Прежде всего, стояли ли у нас на пути развития капитализма те же препятствия, что в старой, дореволюционной Франции? Стояли, но гораздо меньшие. Местных, областных привилегий, которые бы стесняли торговлю и приложение капитала, у нас к началу XX в. совсем не было. Русский торговый капитал тут широко расчистил дорогу своему младшему брату — капиталу промышленному. Что касается сословных привилегий, то главной нз них у нас было крепостное право, отмененное, как мы знаем, в 1861 г. Но мы знаем также, что его отменили лишь настолько, насколько оно мешало развитию помещичьего хозяйства. Крестьяне перестали быть движимым имуществом помещика — их нельзя было больше продавать и менять на собак, но «свободными гражданами» они отнюдь не сделались Они по-прежнему были прикреплены к своему сословию, к своей земле, а главное — к поземельной общине с ее круговой порукой. Насколько эти остатки крепостного права должны были стеснять развитие русского капитализма, покажет пара цифр: производство четырех главных хлебов в России (ржи, пшеницы, ячменя и овса) за двадцать лет — с 1870 до 1890 г. — увеличилось всего на 15%: с 270 млн. четвертей до 312, тогда как население за это время увеличилось в полтора раза. Толчка, данного «освобождением» (см, часть II), хватило таким образом не надолго. И если наша промышленность все же продолжала быстро развиваться, то это объяснялось отчасти железнодорожным строительством, отчасти разложением в деревне натурального хозяйства, обнищанием крестьянина (см. часть II). Он, как это еще в 1861 г. предсказывал Чернышевский, переставал носить домотканную холстину, — и ткать-то уже не из чего было, — и начинал покупать фабричный ситец.

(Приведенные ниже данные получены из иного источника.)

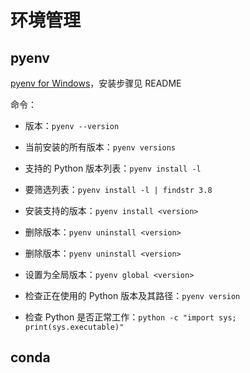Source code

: # 环境管理

## pyenv

[pyenv for Windows](https://github.com/pyenv-win/pyenv-win)，安装步骤见 README

命令：

- 版本：`pyenv --version`

- 当前安装的所有版本：`pyenv versions`

- 支持的 Python 版本列表：`pyenv install -l`

- 要筛选列表：`pyenv install -l | findstr 3.8`

- 安装支持的版本：`pyenv install <version>`

- 删除版本：`pyenv uninstall <version>`

- 删除版本：`pyenv uninstall <version> `

- 设置为全局版本：`pyenv global <version>`

- 检查正在使用的 Python 版本及其路径：`pyenv version`

- 检查 Python 是否正常工作：`python -c "import sys; print(sys.executable)"`

## conda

Как видим, революции было что упразднять в области русских «привилегий». Но разница с Францией все-таки была огромная. Там даже революционная власть — «Национальное собрание» — не решалась уничтожить привилегии даром; у нас даже старое, царское правительство круговую поруку отменило еще до начала революции — в 1903 г., под влиянием первой революции 1905 г. и совсем приступило к ликвидации сельской поземельной общины. У нас поэтому революция сразу поставила вопрос, о котором робко заговаривали во Франции: вопрос о конфискации всей крупной частной поземельной собственности и передаче ее тем, кто землю обрабатывает — крестьянам. Уже в 1906 г. большевики выступили с проектом национализации земли (Ленин о ней писал еще в XIX в.), а как только революция окончательно восторжествовала в октябре 1917 г., был немедленно издан тот самый «закон», которым французские революционеры пугали детей.

Русская революция начинала с того, чем французская не посмела и кончить. Конфискация всех крупных имений — это еще не социализм, но это такой удар по «священной собственности», какого еще никогда не наносилось во всем буржуазном мире. Даже как буржуазная революция, русская является поэтому предельной революцией, — дальше итти некуда.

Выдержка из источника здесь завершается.